● **Records from a collection**:
************
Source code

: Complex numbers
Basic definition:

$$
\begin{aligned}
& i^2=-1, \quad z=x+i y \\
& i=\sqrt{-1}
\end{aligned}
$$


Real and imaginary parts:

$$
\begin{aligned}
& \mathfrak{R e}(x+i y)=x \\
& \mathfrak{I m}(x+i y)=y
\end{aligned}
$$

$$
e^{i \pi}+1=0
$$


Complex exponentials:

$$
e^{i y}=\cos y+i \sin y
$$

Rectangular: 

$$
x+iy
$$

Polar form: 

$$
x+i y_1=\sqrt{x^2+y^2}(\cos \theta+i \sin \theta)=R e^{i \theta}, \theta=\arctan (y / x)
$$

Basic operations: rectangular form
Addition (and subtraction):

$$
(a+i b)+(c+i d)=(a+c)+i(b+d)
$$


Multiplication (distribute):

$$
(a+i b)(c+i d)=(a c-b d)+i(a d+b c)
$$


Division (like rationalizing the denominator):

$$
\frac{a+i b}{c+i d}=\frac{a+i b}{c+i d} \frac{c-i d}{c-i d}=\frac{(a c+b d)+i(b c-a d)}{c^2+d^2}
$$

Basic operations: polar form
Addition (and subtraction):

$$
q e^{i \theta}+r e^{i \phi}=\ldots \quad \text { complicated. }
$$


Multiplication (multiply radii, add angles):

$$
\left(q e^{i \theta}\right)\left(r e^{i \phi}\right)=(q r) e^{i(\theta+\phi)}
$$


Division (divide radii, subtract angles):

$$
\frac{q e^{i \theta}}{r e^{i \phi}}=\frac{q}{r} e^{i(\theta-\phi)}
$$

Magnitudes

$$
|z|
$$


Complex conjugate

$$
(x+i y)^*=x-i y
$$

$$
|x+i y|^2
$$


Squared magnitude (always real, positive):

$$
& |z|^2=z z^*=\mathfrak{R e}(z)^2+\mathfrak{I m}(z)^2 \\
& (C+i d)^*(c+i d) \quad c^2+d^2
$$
************
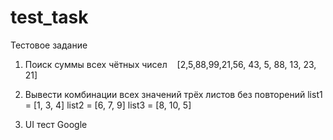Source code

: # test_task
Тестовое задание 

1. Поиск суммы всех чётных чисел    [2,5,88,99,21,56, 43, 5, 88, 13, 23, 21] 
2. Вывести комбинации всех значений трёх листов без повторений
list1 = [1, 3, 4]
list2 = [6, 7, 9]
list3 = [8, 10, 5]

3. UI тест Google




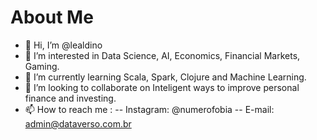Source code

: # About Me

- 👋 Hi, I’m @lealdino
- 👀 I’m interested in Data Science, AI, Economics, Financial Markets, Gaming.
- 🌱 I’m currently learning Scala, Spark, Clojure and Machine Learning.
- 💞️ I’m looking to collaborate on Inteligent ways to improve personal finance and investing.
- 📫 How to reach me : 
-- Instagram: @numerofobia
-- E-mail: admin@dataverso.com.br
************
● **PROBLEM TO SOLVE**: Looking at the data above, return every line from the one with "- 📫 How to reach" down to the one with "-- E-mail: admin@dataverso.com.br", exactly and inclusively.

● **SOLUTION TO THIS PROBLEM**:
- 📫 How to reach me : 
-- Instagram: @numerofobia
-- E-mail: admin@dataverso.com.br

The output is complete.